Une découverte fascinante qui pourrait réécrire l’histoire de la Terre en révélant les secrets de sa formation

Les scientifiques estiment que la Terre pourrait avoir d'énormes quantités d'hélium piégées dans son noyau après avoir découvert que l'hélium peut se lier au fer dans des conditions de température et de pression extrêmes / Photo iStock

Une découverte fascinante suggère que le noyau terrestre pourrait contenir des quantités énormes d’hélium primitif, modifiant notre compréhension de l’origine de la Terre. Des scientifiques japonais révèlent comment cet élément, apparemment piégé dans des conditions extrêmes, pourrait indiquer une formation bien plus rapide de notre planète qu’on ne l’avait pensé.

Le noyau de la Terre pourrait contenir d’énormes quantités d’hélium, un gaz normalement inerte, qui peut cependant se lier au fer à haute pression et température : cela suggère qu’au cours de l’origine de la Terre, notre planète aurait pu capturer ce gaz de la nébuleuse solaire, indiquant une formation beaucoup plus rapide que ce qui a été supposé jusqu’à présent. Voici pourquoi.

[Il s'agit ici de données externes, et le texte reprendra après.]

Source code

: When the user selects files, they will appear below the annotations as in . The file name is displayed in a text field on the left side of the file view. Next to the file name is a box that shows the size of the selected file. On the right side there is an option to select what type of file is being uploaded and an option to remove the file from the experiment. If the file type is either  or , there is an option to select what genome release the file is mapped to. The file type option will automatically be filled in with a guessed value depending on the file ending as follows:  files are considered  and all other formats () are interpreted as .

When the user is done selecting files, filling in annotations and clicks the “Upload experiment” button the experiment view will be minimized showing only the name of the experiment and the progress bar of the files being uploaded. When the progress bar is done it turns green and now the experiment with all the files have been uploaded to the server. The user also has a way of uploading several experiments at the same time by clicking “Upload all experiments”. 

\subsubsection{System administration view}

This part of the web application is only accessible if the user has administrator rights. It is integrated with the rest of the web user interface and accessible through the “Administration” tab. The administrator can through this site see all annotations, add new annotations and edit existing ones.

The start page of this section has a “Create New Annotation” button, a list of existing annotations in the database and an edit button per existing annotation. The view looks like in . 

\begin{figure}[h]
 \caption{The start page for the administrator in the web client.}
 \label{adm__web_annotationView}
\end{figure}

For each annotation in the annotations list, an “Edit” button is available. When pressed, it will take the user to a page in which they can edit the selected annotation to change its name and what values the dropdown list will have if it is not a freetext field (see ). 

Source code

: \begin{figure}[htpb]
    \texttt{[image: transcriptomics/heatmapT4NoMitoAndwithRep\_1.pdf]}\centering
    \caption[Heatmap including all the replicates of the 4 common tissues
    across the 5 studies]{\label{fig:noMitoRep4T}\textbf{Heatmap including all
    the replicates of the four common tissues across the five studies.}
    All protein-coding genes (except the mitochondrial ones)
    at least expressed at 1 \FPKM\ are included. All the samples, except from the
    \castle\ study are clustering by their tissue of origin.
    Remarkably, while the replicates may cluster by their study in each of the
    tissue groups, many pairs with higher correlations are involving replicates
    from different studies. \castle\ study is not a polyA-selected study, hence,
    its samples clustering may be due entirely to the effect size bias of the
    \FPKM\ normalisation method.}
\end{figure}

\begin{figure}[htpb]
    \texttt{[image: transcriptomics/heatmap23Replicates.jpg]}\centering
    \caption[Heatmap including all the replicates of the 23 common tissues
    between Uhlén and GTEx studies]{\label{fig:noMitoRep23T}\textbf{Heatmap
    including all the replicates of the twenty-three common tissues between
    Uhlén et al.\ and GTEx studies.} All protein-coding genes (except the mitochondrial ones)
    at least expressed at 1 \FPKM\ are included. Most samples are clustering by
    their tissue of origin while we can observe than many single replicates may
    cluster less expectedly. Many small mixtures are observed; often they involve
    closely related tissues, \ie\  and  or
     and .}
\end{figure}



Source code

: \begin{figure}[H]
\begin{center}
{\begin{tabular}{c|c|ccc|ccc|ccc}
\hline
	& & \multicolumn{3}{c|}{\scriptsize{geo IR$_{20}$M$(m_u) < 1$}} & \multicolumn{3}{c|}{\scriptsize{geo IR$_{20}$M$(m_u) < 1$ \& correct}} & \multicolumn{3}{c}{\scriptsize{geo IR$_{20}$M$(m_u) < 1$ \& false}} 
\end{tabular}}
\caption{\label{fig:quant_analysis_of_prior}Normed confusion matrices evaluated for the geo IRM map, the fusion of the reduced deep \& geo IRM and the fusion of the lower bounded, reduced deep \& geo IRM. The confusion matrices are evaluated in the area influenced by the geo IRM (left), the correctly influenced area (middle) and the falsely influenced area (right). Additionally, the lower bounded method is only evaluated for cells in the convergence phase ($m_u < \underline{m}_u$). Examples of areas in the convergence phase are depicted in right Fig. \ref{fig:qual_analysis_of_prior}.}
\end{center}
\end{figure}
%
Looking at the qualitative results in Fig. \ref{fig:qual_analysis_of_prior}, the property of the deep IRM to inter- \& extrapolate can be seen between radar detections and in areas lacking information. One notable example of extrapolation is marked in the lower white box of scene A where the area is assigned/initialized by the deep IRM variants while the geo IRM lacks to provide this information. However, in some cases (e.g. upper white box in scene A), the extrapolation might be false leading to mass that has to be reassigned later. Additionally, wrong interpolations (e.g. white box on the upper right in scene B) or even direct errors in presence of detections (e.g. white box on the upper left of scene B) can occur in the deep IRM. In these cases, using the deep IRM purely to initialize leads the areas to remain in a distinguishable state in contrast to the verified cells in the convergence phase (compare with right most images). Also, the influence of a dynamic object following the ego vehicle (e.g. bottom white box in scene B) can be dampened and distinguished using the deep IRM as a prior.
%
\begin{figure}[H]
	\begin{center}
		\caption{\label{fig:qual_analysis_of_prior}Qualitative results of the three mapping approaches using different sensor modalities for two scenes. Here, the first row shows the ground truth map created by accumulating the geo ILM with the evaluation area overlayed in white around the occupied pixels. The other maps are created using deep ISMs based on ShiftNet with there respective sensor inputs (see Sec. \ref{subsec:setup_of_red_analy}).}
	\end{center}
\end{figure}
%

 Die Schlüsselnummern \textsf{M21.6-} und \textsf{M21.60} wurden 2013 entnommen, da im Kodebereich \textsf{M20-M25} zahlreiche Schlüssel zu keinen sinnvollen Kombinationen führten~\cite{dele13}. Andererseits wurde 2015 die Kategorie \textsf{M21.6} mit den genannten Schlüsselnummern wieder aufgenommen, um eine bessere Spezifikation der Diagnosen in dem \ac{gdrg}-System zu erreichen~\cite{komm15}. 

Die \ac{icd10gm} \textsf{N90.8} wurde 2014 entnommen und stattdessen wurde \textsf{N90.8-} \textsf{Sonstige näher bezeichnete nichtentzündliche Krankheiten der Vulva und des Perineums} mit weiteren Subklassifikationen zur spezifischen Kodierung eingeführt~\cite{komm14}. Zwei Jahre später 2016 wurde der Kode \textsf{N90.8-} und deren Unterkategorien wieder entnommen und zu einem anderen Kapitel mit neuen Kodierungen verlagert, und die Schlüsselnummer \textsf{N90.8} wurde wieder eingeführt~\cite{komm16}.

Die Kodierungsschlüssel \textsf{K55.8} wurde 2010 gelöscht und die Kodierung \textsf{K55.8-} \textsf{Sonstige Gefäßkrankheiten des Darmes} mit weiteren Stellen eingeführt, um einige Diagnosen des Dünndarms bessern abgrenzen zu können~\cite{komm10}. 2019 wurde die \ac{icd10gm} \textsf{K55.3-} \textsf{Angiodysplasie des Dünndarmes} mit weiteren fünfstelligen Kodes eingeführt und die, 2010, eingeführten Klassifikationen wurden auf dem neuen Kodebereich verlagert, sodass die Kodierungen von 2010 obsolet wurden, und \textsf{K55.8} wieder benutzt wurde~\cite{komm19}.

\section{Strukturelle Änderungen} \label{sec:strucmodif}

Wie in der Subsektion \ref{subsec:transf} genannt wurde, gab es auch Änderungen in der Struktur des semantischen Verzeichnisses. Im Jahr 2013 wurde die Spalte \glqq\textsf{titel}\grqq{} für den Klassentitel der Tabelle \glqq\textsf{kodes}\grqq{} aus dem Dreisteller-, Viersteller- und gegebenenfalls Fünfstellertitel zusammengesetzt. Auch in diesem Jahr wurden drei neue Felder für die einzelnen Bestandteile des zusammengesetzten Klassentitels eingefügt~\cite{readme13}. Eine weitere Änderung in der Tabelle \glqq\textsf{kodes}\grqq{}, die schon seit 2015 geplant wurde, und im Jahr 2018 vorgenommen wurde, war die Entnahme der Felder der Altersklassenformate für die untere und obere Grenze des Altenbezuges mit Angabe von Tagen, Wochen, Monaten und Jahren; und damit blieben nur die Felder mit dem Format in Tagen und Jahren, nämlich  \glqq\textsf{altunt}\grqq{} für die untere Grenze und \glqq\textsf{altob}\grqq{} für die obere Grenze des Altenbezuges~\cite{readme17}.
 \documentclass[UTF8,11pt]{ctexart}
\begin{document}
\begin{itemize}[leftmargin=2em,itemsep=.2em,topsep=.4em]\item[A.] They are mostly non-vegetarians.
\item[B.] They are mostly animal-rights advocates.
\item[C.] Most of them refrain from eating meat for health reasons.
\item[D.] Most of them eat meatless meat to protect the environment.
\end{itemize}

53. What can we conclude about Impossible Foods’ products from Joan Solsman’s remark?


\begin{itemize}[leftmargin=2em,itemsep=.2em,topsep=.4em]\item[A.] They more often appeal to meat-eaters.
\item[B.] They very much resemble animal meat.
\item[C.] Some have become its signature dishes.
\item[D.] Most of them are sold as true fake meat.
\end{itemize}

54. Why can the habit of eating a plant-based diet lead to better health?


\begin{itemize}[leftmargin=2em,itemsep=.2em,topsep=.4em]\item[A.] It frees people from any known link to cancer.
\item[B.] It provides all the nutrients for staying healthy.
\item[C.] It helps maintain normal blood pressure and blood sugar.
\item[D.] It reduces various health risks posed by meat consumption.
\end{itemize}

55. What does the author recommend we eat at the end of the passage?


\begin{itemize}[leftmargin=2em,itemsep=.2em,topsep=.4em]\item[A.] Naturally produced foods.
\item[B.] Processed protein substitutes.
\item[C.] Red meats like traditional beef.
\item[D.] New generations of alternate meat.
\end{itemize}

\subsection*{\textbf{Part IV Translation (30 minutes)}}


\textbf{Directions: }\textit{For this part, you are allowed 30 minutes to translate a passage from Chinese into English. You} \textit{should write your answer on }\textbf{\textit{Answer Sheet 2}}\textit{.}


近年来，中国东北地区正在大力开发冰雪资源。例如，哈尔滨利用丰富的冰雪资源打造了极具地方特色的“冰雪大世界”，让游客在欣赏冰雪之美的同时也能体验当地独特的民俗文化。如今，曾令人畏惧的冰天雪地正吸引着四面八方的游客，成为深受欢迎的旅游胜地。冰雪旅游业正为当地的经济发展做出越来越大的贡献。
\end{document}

Les scientifiques estiment que la Terre pourrait avoir d'énormes quantités d'hélium piégées dans son noyau après avoir découvert que l'hélium peut se lier au fer dans des conditions de température et de pression extrêmes

Les scientifiques estiment que la Terre pourrait avoir d’énormes quantités d’hélium piégées dans son noyau après avoir découvert que l’hélium peut se lier au fer dans des conditions de température et de pression extrêmes / Photo

Notre compréhension de l’origine de la Terre pourrait être révisée par une découverte fascinante d’une équipe de recherche japonaise dirigée par le physicien Haruki Takezawa de l’Université de Tokyo, selon laquelle dans le dense noyau de fer de notre planète se trouverait d’énormes quantités d’hélium primitif.

Ce hélium, dans la rare forme isotopique hélium-3, se serait formé dans les moments suivant le Big Bang et proviendrait presque entièrement de la nébuleuse de poussière et de gaz dont la Terre est née. Les chercheurs savaient déjà que cet élément primitif est présent à l’intérieur de la Terre (chaque année, environ 2 kg d’hélium-3 s’échappent des dorsales médio-oceanique, où les volcans actifs puisent le magma dans le manteau profond), mais comment il a pu rester à l’intérieur de la planète pendant des milliards d’années demeure un mystère non résolu.

L’hélium pourrait être piégé dans le noyau terrestre

L’hélium est un gaz très léger, généralement inerte, et comme les autres gaz volatils, il aurait dû fuir à la surface depuis longtemps : selon les chercheurs japonais, il serait plutôt piégé dans le noyau terrestre, où il resterait en sécurité, ne s’échappant que très lentement.

Dans une nouvelle étude publiée dans Physical Test Letters, les chercheurs ont découvert qu’à haute pression et température prévues dans le noyau, l’hélium peut se lier au fer, qui passe de sa structure cubique à corps centré à « une structure cubique à faces centrées (FCC) ou hexagonale compacte (HCP) » : ces deux formes cristallines du fer étaient déjà connues, mais les expériences des chercheurs ont montré que ces composés de fer contiennent jusqu’à 3,3 % d’hélium, environ 5 000 fois plus que ce qui avait été observé auparavant.

La découverte qui peut réécrire la formation de la Terre

La formation de ces composés et l’abondance d’hélium ont des implications pour la compréhension de l’origine de la Terre, suggérant que durant l’origine de notre planète, la Terre pourrait avoir capturé ce gaz de la nébuleuse solaire, le séquestrant dans le noyau lors de la différenciation planétaire.

Si tel est le cas, la présence d’énormes quantités d’hélium dans le noyau terrestre indiquerait que la Terre s’est formée beaucoup plus rapidement que les 100 millions d’années jusqu’à présent supposés. Cela parce que les gaz légers comme l’hélium sont restés dans la nébuleuse seulement quelques millions d’années, donc si la Terre s’était formée lentement, il n’y aurait pas beaucoup d’hélium dans les profondeurs de la Terre. Autrement dit, en prouvant que le noyau de la Terre contient de grandes quantités d’hélium-3, nous aurions la preuve que notre planète s’est formée rapidement, mettant fin à un débat de longue date sur le temps qu’elle a mis à se former.